Indie creators, digital product builders, boutique shop owners, course/template makers, and small operators who need practical audience discovery without becoming researchers for weeks.

What this system does

This ebook gives you eight interview paths with four questions each. Each path has a specific job: finding friction, mapping before/after states, reducing decision fatigue, improving workflows, building trust, mining buyer language, checking price sensitivity, and reducing post-purchase confusion.

Use it for short 15–25 minute conversations, written DMs, customer support follow-ups, or your own product audit. The goal is not to interrogate people. The goal is to hear useful, respectful, buyer-language evidence before building more files.

The ethical interview rules

  • Ask permission before taking detailed notes.
  • Do not disguise sales pressure as research.
  • Do not promise that feedback will become a custom feature.
  • Avoid leading questions that push the answer you want.
  • Thank people even when their answer disproves your idea.
  • Treat exact quotes as private unless you have explicit permission to reuse them.
  • Quick setup

    1. Pick one product idea.

    2. Choose one interview path.

    3. Ask only four questions.

    4. Write the exact phrases people use.

    5. Mark each phrase as: problem, desired outcome, objection, proof, keyword, or packaging note.

    6. Convert the strongest notes into one product decision.

    The 32 question paths

    Path 1: Stuck Problem Path

    Use when someone says they want a better result but cannot name the real obstacle.

    1. What did you try most recently, and where did it slow down?
    Why it helps: Listen for the precise friction point, not the broad category.
    2. What part felt more annoying than expected?
    Why it helps: Annoyance often reveals the job a small product can do.
    3. If this was solved by Friday, what would be visibly different?
    Why it helps: Turns vague desire into observable outcome.
    4. What would make a solution feel too heavy or unrealistic?
    Why it helps: Finds constraints before you overbuild.

    Decision after this path: write one product change you will make, one thing you will not build, and one phrase worth testing in the listing.

    Path 2: Before/After Path

    Use when the buyer already has a goal and needs a clearer bridge.

    1. What does the messy version look like today?
    Why it helps: Capture concrete current-state language.
    2. What would the calmer version look like after one week?
    Why it helps: Keep the promise modest and believable.
    3. What step do people usually skip?
    Why it helps: Skipped steps become checklists, prompts, or templates.
    4. What proof would make you trust that progress happened?
    Why it helps: Defines the product quality gate.

    Decision after this path: write one product change you will make, one thing you will not build, and one phrase worth testing in the listing.

    Path 3: Decision Fatigue Path

    Use when buyers compare too many tools, plans, or options.

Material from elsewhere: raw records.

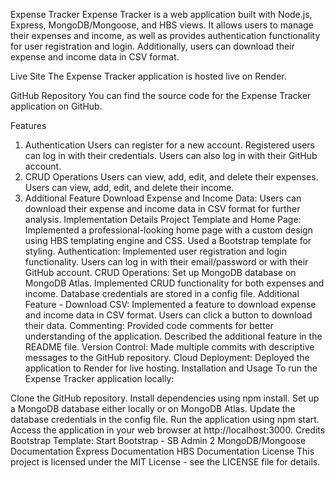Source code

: Expense Tracker
Expense Tracker is a web application built with Node.js, Express, MongoDB/Mongoose, and HBS views. It allows users to manage their expenses and income, as well as provides authentication functionality for user registration and login. Additionally, users can download their expense and income data in CSV format.

Live Site
The Expense Tracker application is hosted live on Render.

GitHub Repository
You can find the source code for the Expense Tracker application on GitHub.

Features
1. Authentication
Users can register for a new account.
Registered users can log in with their credentials.
Users can also log in with their GitHub account.
2. CRUD Operations
Users can view, add, edit, and delete their expenses.
Users can view, add, edit, and delete their income.
3. Additional Feature
Download Expense and Income Data: Users can download their expense and income data in CSV format for further analysis.
Implementation Details
Project Template and Home Page: Implemented a professional-looking home page with a custom design using HBS templating engine and CSS. Used a Bootstrap template for styling.
Authentication: Implemented user registration and login functionality. Users can log in with their email/password or with their GitHub account.
CRUD Operations: Set up MongoDB database on MongoDB Atlas. Implemented CRUD functionality for both expenses and income. Database credentials are stored in a config file.
Additional Feature - Download CSV: Implemented a feature to download expense and income data in CSV format. Users can click a button to download their data.
Commenting: Provided code comments for better understanding of the application. Described the additional feature in the README file.
Version Control: Made multiple commits with descriptive messages to the GitHub repository.
Cloud Deployment: Deployed the application to Render for live hosting.
Installation and Usage
To run the Expense Tracker application locally:

Clone the GitHub repository.
Install dependencies using npm install.
Set up a MongoDB database either locally or on MongoDB Atlas.
Update the database credentials in the config file.
Run the application using npm start.
Access the application in your web browser at http://localhost:3000.
Credits
Bootstrap Template: Start Bootstrap - SB Admin 2
MongoDB/Mongoose Documentation
Express Documentation
HBS Documentation
License
This project is licensed under the MIT License - see the LICENSE file for details.
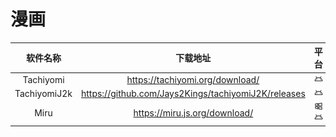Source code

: # 漫画

| 软件名称 | 下载地址 | 平台 |
| :------: | :--: | ---- |
| Tachiyomi         | https://tachiyomi.org/download/ |![](https://raw.githubusercontent.com/gliang0118/softwarelist/main/platformlogo/android.svg)    |
| TachiyomiJ2k | https://github.com/Jays2Kings/tachiyomiJ2K/releases |![](https://raw.githubusercontent.com/gliang0118/softwarelist/main/platformlogo/android.svg)        |
| Miru | https://miru.js.org/download/ | ![](https://raw.githubusercontent.com/gliang0118/softwarelist/main/platformlogo/windows.svg)  ![](https://raw.githubusercontent.com/gliang0118/softwarelist/main/platformlogo/android.svg) |

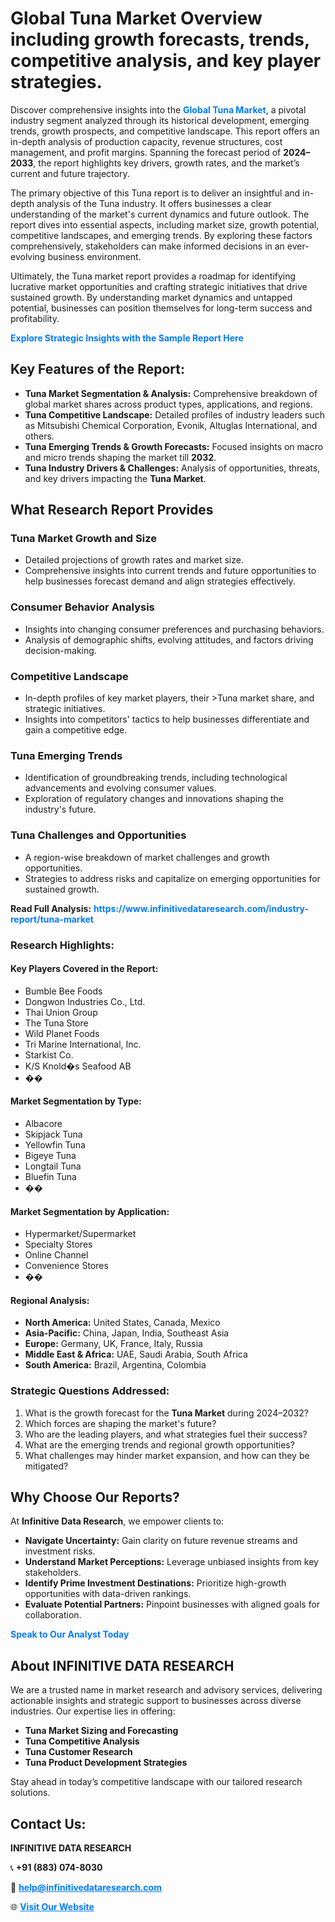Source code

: <h1>Global Tuna Market Overview including growth forecasts, trends, competitive analysis, and key player strategies.</h1>
<p>
Discover comprehensive insights into the 
<a href="https://www.infinitivedataresearch.com/industry-report/tuna-market" rel="dofollow" style="color: #007BFF; text-decoration: none;"><strong>Global Tuna Market</strong></a>, a pivotal industry segment analyzed through its historical development, emerging trends, growth prospects, and competitive landscape. This report offers an in-depth analysis of production capacity, revenue structures, cost management, and profit margins. Spanning the forecast period of <strong>2024–2033</strong>, the report highlights key drivers, growth rates, and the market’s current and future trajectory.
</p>
<p>
The primary objective of this Tuna report is to deliver an insightful and in-depth analysis of the Tuna industry. It offers businesses a clear understanding of the market's current dynamics and future outlook. The report dives into essential aspects, including market size, growth potential, competitive landscapes, and emerging trends. By exploring these factors comprehensively, stakeholders can make informed decisions in an ever-evolving business environment.
</p>
<p>
Ultimately, the Tuna market report provides a roadmap for identifying lucrative market opportunities and crafting strategic initiatives that drive sustained growth. By understanding market dynamics and untapped potential, businesses can position themselves for long-term success and profitability.
</p>
<p>
<a href="https://www.infinitivedataresearch.com/request-sample/reportId=109982" style="color: #007BFF; text-decoration: none;"><strong>Explore Strategic Insights with the Sample Report Here</strong></a>
</p>

<h2>Key Features of the Report:</h2>
<ul>
<li><strong>Tuna Market Segmentation & Analysis:</strong> Comprehensive breakdown of global market shares across product types, applications, and regions.</li>
<li><strong>Tuna Competitive Landscape:</strong> Detailed profiles of industry leaders such as Mitsubishi Chemical Corporation, Evonik, Altuglas International, and others.</li>
<li><strong>Tuna Emerging Trends & Growth Forecasts:</strong> Focused insights on macro and micro trends shaping the market till <strong>2032</strong>.</li>
<li><strong>Tuna Industry Drivers & Challenges:</strong> Analysis of opportunities, threats, and key drivers impacting the <strong>Tuna Market</strong>.</li>
</ul>

<h2>What Research Report Provides</h2>
<h3>Tuna Market Growth and Size</h3>
<ul>
<li>Detailed projections of growth rates and market size.</li>
<li>Comprehensive insights into current trends and future opportunities to help businesses forecast demand and align strategies effectively.</li>
</ul>

<h3>Consumer Behavior Analysis</h3>
<ul>
<li>Insights into changing consumer preferences and purchasing behaviors.</li>
<li>Analysis of demographic shifts, evolving attitudes, and factors driving decision-making.</li>
</ul>

<h3>Competitive Landscape</h3>
<ul>
<li>In-depth profiles of key market players, their >Tuna market share, and strategic initiatives.</li>
<li>Insights into competitors' tactics to help businesses differentiate and gain a competitive edge.</li>
</ul>

<h3>Tuna Emerging Trends</h3>
<ul>
<li>Identification of groundbreaking trends, including technological advancements and evolving consumer values.</li>
<li>Exploration of regulatory changes and innovations shaping the industry's future.</li>
</ul>

<h3>Tuna Challenges and Opportunities</h3>
<ul>
<li>A region-wise breakdown of market challenges and growth opportunities.</li>
<li>Strategies to address risks and capitalize on emerging opportunities for sustained growth.</li>
</ul>
<p><strong>Read Full Analysis:</strong> <a href="https://www.infinitivedataresearch.com/industry-report/tuna-market" rel="dofollow" style="color: #007BFF; text-decoration: none;"><strong>https://www.infinitivedataresearch.com/industry-report/tuna-market</strong></a></p>
<h3>Research Highlights:</h3>
<h4>Key Players Covered in the Report:</h4>
<ul><li>Bumble Bee Foods</li><li>Dongwon Industries Co., Ltd.</li><li>Thai Union Group</li><li>The Tuna Store</li><li>Wild Planet Foods</li><li>Tri Marine International, Inc.</li><li>Starkist Co.</li><li>K/S Knold�s Seafood AB</li><li>��</li></ul>
<h4>Market Segmentation by Type:</h4>
<ul><li>Albacore</li><li>Skipjack Tuna</li><li>Yellowfin Tuna</li><li>Bigeye Tuna</li><li>Longtail Tuna</li><li>Bluefin Tuna</li><li>��</li></ul>
<h4>Market Segmentation by Application:</h4>
<ul><li>Hypermarket/Supermarket</li><li>Specialty Stores</li><li>Online Channel</li><li>Convenience Stores</li><li>��</li></ul>

<h4>Regional Analysis:</h4>
<ul>
<li><strong>North America:</strong> United States, Canada, Mexico</li>
<li><strong>Asia-Pacific:</strong> China, Japan, India, Southeast Asia</li>
<li><strong>Europe:</strong> Germany, UK, France, Italy, Russia</li>
<li><strong>Middle East & Africa:</strong> UAE, Saudi Arabia, South Africa</li>
<li><strong>South America:</strong> Brazil, Argentina, Colombia</li>
</ul>

<h3>Strategic Questions Addressed:</h3>
<ol>
<li>What is the growth forecast for the <strong>Tuna Market</strong> during 2024–2032?</li>
<li>Which forces are shaping the market's future?</li>
<li>Who are the leading players, and what strategies fuel their success?</li>
<li>What are the emerging trends and regional growth opportunities?</li>
<li>What challenges may hinder market expansion, and how can they be mitigated?</li>
</ol>

<h2>Why Choose Our Reports?</h2>
<p>At <strong>Infinitive Data Research</strong>, we empower clients to:</p>
<ul>
<li><strong>Navigate Uncertainty:</strong> Gain clarity on future revenue streams and investment risks.</li>
<li><strong>Understand Market Perceptions:</strong> Leverage unbiased insights from key stakeholders.</li>
<li><strong>Identify Prime Investment Destinations:</strong> Prioritize high-growth opportunities with data-driven rankings.</li>
<li><strong>Evaluate Potential Partners:</strong> Pinpoint businesses with aligned goals for collaboration.</li>
</ul>
<p><a href="https://www.infinitivedataresearch.com/industry-report/tuna-market" rel="dofollow" style="color: #007BFF; text-decoration: none;"><strong>Speak to Our Analyst Today</strong></a></p>

<h2>About INFINITIVE DATA RESEARCH</h2>
<p>We are a trusted name in market research and advisory services, delivering actionable insights and strategic support to businesses across diverse industries. Our expertise lies in offering:</p>
<ul>
<li><strong>Tuna Market Sizing and Forecasting</strong></li>
<li><strong>Tuna Competitive Analysis</strong></li>
<li><strong>Tuna Customer Research</strong></li>
<li><strong>Tuna Product Development Strategies</strong></li>
</ul>
<p>Stay ahead in today’s competitive landscape with our tailored research solutions.</p>

<h2>Contact Us:</h2>
<p><strong>INFINITIVE DATA RESEARCH</strong></p>
<p>📞 <strong>+91 (883) 074-8030</strong></p>
<p>📧 <strong><a href="mailto:help@infinitivedataresearch.com" style="color: #007BFF;">help@infinitivedataresearch.com</a></strong></p>
<p>🌐 <strong><a href="https://www.infinitivedataresearch.com" rel="dofollow" style="color: #007BFF;">Visit Our Website</a></strong></p>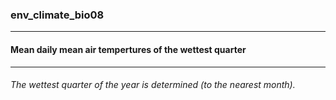 ### env_climate_bio08



------
#### Mean daily mean air tempertures of the wettest quarter



------
###### The wettest quarter of the year is determined (to the nearest month).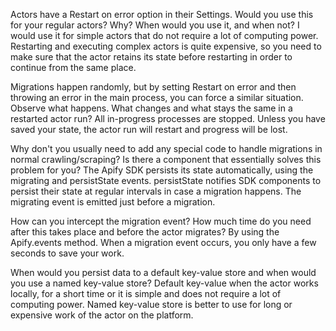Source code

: Actors have a Restart on error option in their Settings. Would you use this for your regular actors? Why? When would you use it, and when not?
I would use it for simple actors that do not require a lot of computing power. Restarting and executing complex actors is quite expensive, so you need to make sure that the actor retains its state before restarting in order to continue from the same place.

Migrations happen randomly, but by setting Restart on error and then throwing an error in the main process, you can force a similar situation. Observe what happens. What changes and what stays the same in a restarted actor run?
All in-progress processes are stopped. Unless you have saved your state, the actor run will restart and progress will be lost.

Why don't you usually need to add any special code to handle migrations in normal crawling/scraping? Is there a component that essentially solves this problem for you?
The Apify SDK persists its state automatically, using the migrating and persistState events. persistState notifies SDK components to persist their state at regular intervals in case a migration happens. The migrating event is emitted just before a migration.

How can you intercept the migration event? How much time do you need after this takes place and before the actor migrates?
By using the Apify.events method. When a migration event occurs, you only have a few seconds to save your work.

When would you persist data to a default key-value store and when would you use a named key-value store?
Default key-value when the actor works locally, for a short time or it is simple and does not require a lot of computing power. Named key-value store is better to use for long or expensive work of the actor on the platform.
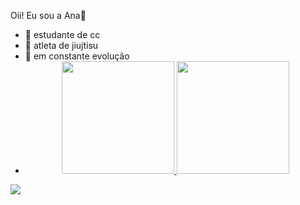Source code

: Oii! Eu sou a Ana🙂

- 📖 estudante de cc 
- 🥋 atleta de jiujtisu
- 🤔 em constante evolução
- <div align="center">
  <a href="https://github.com/anabeatrizzdm">
  <img height="180em" src="https://github-readme-stats.vercel.app/api?username=anabeatrizzdm&show_icons=true&theme=dracula&include_all_commits=true&count_private=true"/>
  <img height="180em" src="https://github-readme-stats.vercel.app/api/top-langs/?username=anabeatrizzdm&layout=compact&langs_count=7&theme=dracula"/>
</div>
  
  <div>
    <a href="https://instagram.com/anabeatrizdm_" target="_blank"><img src="https://img.shields.io/badge/-Instagram-%23E4405F?style=for-the-badge&logo=instagram&logoColor=white" target="_blank"></a>
    
  </div>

    1. Which choice keeps coming back unfinished?
    Why it helps: Finds a repeat decision worth productising.
    2. What information would let you decide faster?
    Why it helps: Identifies tables, scripts, calculators, and examples.
    3. What do you wish someone would rule out for you?
    Why it helps: Clarifies anti-features and boundaries.
    4. What is the cost of deciding late?
    Why it helps: Surfaces urgency without fake scarcity.

    Decision after this path: write one product change you will make, one thing you will not build, and one phrase worth testing in the listing.

    Path 4: Workflow Path

    Use when the product might be a process, checklist, or operating system.

    1. Walk me through the last time you did this from start to finish.
    Why it helps: Reveals sequence, gaps, and handoff moments.
    2. Where do you leave notes, files, or reminders now?
    Why it helps: Shows compatibility requirements.
    3. Which step creates the most rework?
    Why it helps: Targets the highest-leverage template.
    4. What would a helper need to know to take over for ten minutes?
    Why it helps: Turns tacit knowledge into instructions.

    Decision after this path: write one product change you will make, one thing you will not build, and one phrase worth testing in the listing.

    Path 5: Trust Path

    Use when buyers worry about risk, embarrassment, money, time, or quality.

    1. What would make a solution feel unsafe or pushy?
    Why it helps: Protects ethical positioning.
    2. What promise would you not believe?
    Why it helps: Prevents overclaiming.
    3. What would make you feel respected as a beginner?
    Why it helps: Improves tone and onboarding.
    4. Which disclaimer or boundary would you want stated up front?
    Why it helps: Turns concern into transparent listing copy.

    Decision after this path: write one product change you will make, one thing you will not build, and one phrase worth testing in the listing.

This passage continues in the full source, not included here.